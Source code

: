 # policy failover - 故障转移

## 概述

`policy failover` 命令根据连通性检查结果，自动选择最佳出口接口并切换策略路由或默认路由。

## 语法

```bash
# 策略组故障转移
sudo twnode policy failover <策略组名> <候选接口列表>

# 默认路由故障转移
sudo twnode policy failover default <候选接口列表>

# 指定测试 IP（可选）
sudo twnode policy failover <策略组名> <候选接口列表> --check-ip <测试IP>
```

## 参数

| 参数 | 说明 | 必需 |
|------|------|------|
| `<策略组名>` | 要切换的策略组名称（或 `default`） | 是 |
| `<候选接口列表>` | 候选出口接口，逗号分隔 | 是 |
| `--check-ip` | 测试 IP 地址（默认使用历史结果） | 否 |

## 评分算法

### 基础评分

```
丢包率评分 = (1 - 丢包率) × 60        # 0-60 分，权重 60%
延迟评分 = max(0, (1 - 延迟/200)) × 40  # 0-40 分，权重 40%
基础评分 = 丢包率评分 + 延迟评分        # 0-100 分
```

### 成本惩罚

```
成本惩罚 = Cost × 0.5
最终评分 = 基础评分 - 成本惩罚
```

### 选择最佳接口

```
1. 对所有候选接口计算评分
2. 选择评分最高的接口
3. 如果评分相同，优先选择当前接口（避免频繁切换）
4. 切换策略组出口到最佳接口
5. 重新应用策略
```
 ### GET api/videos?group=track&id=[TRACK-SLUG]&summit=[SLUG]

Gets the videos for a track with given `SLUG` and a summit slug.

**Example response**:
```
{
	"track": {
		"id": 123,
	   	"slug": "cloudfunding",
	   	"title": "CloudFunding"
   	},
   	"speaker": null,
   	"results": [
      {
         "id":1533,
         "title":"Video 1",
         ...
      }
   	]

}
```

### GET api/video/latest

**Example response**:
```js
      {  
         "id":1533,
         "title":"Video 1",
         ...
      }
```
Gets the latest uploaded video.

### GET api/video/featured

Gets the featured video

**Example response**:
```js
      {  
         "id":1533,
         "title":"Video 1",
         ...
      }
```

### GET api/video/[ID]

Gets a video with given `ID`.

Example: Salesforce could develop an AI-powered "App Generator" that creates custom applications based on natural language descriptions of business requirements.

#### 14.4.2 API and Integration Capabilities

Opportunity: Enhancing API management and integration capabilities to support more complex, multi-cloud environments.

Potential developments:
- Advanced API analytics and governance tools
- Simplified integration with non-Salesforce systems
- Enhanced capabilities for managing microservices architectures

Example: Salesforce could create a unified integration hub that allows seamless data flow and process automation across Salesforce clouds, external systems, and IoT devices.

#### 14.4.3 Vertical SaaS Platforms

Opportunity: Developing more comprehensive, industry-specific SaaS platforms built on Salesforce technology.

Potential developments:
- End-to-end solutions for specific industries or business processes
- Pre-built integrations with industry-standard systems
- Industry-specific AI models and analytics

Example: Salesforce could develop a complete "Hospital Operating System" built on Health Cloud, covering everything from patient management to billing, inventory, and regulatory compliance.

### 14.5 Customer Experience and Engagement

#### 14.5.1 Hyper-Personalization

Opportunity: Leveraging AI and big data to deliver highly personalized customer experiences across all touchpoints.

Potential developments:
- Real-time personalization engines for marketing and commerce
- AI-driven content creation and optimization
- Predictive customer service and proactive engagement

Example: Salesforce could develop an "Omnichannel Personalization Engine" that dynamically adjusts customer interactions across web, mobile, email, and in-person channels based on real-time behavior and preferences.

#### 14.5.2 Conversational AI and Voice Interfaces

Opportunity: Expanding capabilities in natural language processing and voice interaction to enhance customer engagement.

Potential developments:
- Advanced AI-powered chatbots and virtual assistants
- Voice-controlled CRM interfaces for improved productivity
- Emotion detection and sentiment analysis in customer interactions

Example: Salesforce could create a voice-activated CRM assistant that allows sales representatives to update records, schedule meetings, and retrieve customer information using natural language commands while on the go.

## WHAT YOU WILL DO
Pick from the records each line that contains the word "default" and show it.

## WRITTEN REPLY
sudo twnode policy failover default <候选接口列表>
| `<策略组名>` | 要切换的策略组名称（或 `default`） | 是 |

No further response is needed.